I continue the summary of basic order map properties to include order maps with linear domains.
> Let X,Y be (partially) ordered sets. Are these definitions correct? > > f:X -> Y is order preserving when > for all x,y, (x <= y implies f(x) <= f(y). > > f:X -> Y is an order embedding when > for all x,y, (x <= y iff f(x) <= f(y)). > > f:X -> Y is an order isomorphism when f is surjective > and for all x,y, (x <= y iff f(x) <= f(y)). > > The following are immediate consequences. > > Order embedding maps and order isomorphisms are injections. > If f:X -> Y is an order embedding, > then f:X -> f(X) is an order isomorphism. > > Furthermore the composition of two order preserving, order > embedding or order isomorphic maps is again resp., order > preserving, order embedding or order isomorphic. > > Finally, the inverse of an order isomorphism is an order isomorphism. > > That all is the basics of order maps, is it not? > Or is the more to be included?
Well now that we all agree upon the definitions including the easy to prove facts, as would be expected, that order embeddings and order isomorphisms, are injections. There are a couple of additional basic properties which are easy to prove.

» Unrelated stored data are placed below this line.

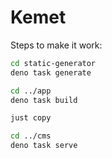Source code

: # Kemet

Steps to make it work:

```sh
cd static-generator
deno task generate

cd ../app
deno task build

just copy

cd ../cms
deno task serve
```
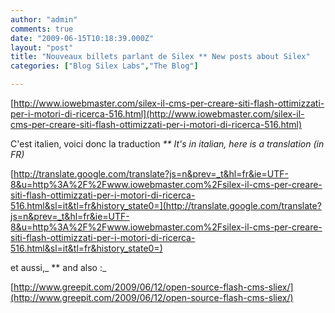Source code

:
 ```yaml
---
author: "admin"
comments: true
date: "2009-06-15T10:18:39.000Z"
layout: "post"
title: "Nouveaux billets parlant de Silex ** New posts about Silex"
categories: ["Blog Silex Labs","The Blog"]

---
```

[http://www.iowebmaster.com/silex-il-cms-per-creare-siti-flash-ottimizzati-per-i-motori-di-ricerca-516.html](http://www.iowebmaster.com/silex-il-cms-per-creare-siti-flash-ottimizzati-per-i-motori-di-ricerca-516.html)

C'est italien, voici donc la traduction _** It's in italian, here is a translation (in FR)_

[http://translate.google.com/translate?js=n&prev=_t&hl=fr&ie=UTF-8&u=http%3A%2F%2Fwww.iowebmaster.com%2Fsilex-il-cms-per-creare-siti-flash-ottimizzati-per-i-motori-di-ricerca-516.html&sl=it&tl=fr&history_state0=](http://translate.google.com/translate?js=n&prev=_t&hl=fr&ie=UTF-8&u=http%3A%2F%2Fwww.iowebmaster.com%2Fsilex-il-cms-per-creare-siti-flash-ottimizzati-per-i-motori-di-ricerca-516.html&sl=it&tl=fr&history_state0=)

et aussi,_ ** and also :_

[http://www.greepit.com/2009/06/12/open-source-flash-cms-sliex/](http://www.greepit.com/2009/06/12/open-source-flash-cms-sliex/)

If X is a linear order, Y an order and f:X -> Y is an order preserving injection, then f is an order embedding.
If X is a linear order, Y an order and f:X -> Y is an order preserving bijection, then f is an order isomorphism.
Problem. Show by counterexample, that for those two propositions, the linearity of X is a necessary premise for the conclusions.
Thusly in general, order embeddings and order isomorphisms cannot be defined as injective and bijective order preserving maps.